Insomma, nonostante le difficoltà, le incomprensioni con le mandanti, alcuni casi di cronaca non propriamente edificanti e una certa diffidenza degli investitori dopo mesi di alti e bassi dei mercati finanziari, i PF italiani continuano ad essere un asset prezioso per le banche e le compagnie assicurative che presidiano il mercato italiano. Mercato che resta saldamente in mano a un manipolo di società tra cui spiccano come sempre Banca Fideuram (regina indiscussa, con un patrimonio di 56,110 miliardi), Mediolanum (32,779 miliardi) e Fineco (26,933 miliardi). Nelle posizioni di rincalzo Allianz (22,493 miliardi) e Azimut (13,106 miliardi). 

 

Un gruppo, quello guidato da Pietro Giuliani, che non nasconde, in un’intervista su Advisor, di ritenere il 2010 un anno importante nel quale “faranno la differenza consulenti e gestori di qualità che operano in aziende con modelli chiari e stabili”. Uno scenario che sembra incutere un certo timore ad alcuni utenti di Bluerating, tanto che uno di loro commenta: “Ci si ostina ad essere ottimisti, ma la verità è molto diversa. Il mestiere del promotore è destinato ad un lento declino fino all’estinzione.
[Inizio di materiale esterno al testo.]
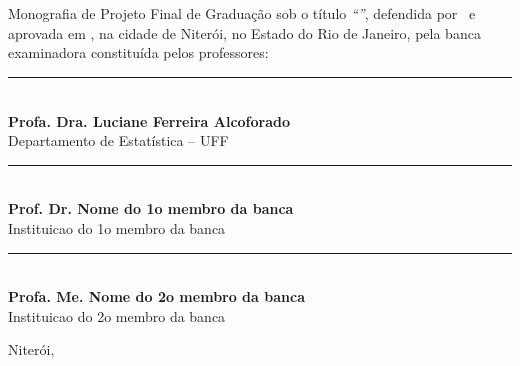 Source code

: \documentclass[12pt,a4paper,header]{abnt}
\begin{document}
\begin{folhadeaprovacao}

\thispagestyle{logouff}

\hspace{.2\textwidth} %
\begin{minipage}{.7\textwidth}

\begin{flushright}

{\large \bf \ABNTautordata}\\[1cm]

{\large \bf \ABNTtitulodata}\\[1cm]

\end{flushright}

Monografia de Projeto Final de Graduação sob o título \textit{``\ABNTtitulodata''},
defendida por \ABNTautordata~e aprovada em \ABNTdatadata, na cidade de Niterói,
no Estado do Rio de Janeiro, pela banca examinadora constituída pelos
professores:

\begin{flushright}

\begin{espacosimples}






\vspace{2cm}
\noindent\rule{8cm}{0.4pt}\\
{\bf Profa. Dra. Luciane Ferreira Alcoforado}\\
Departamento de Estatística -- UFF\\


\vspace{2cm}
\noindent\rule{8cm}{0.4pt}\\
{\bf Prof. Dr. Nome do 1o membro da banca}\\
Instituicao do 1o membro da banca\\


\vspace{2cm}
\noindent\rule{8cm}{0.4pt}\\
{\bf Profa. Me. Nome do 2o membro da banca}\\
Instituicao do 2o membro da banca\\

\end{espacosimples}

\end{flushright}

\vspace{2cm}
\hfill Niterói, \ABNTdatadata

\end{minipage}




\end{folhadeaprovacao}
\end{document}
Tra cinque anni i numeri degli addetti saranno molto, molto inferiori a quelli attuali”.

 

Minori o simili nel numero, i PF non ci stanno a subire passivamente e ancora rilanciano, come Claudio Bracali di Banca Generali e Costantino Nigra di Banca Mediolanum, l’idea di uno “sciopero della contribuzione” che l’Anasf potrebbe promuovere per passare dalle parole ai fatti in tema di doppia imposizione previdenziale e di doppi contributi a Consob e all’Albo. Una “mossa sicuramente azzardata e ardita, ma che almeno avrebbe l’effetto di toccare i portafogli delle disastrate casse in questione” e che potrebbe “sortire qualche effetto”.  

 

Che il mestiere di PF sia in fase di trasformazione sembra del resto convinzione comune anche da parte del management delle mandanti. Così in un’intervista a Soldi Alessandro Foti, amministratore delegato di FinecoBank osserva: i PF dovranno essere “sempre meno collocatori di prodotti, sempre più professionisti. E tra le reti la sfida sarà quella di offrire consulenza senza conflitti di interesse” e in questo senso la rete del gruppo UniCredit pare muoversi, col nuovo progetto Fineco Advice, pensato per consentire ai promotori finanziari “di offrire un servizio di consulenza qualificata ai clienti, nel rispetto delle norme di trasparenza e di adeguatezza vigenti”.

 

E voi come la pensate? I PF italiani dovranno assistere ad una nuova trasformazione della professione nel prossimo futuro, come sembrano credere i vertici di gruppi importanti come Azimut e Fineco che, sia pure con modelli tra loro diversi, paiono dare sempre più spazio alla consulenza rispetto al collocamento? O alla fine ciò che conta sono sempre i numeri della classifica di raccolta e patrimonio, che spesso sottintendono una maggiore o minore redditività dell’attività di collocamento in primis per le mandanti?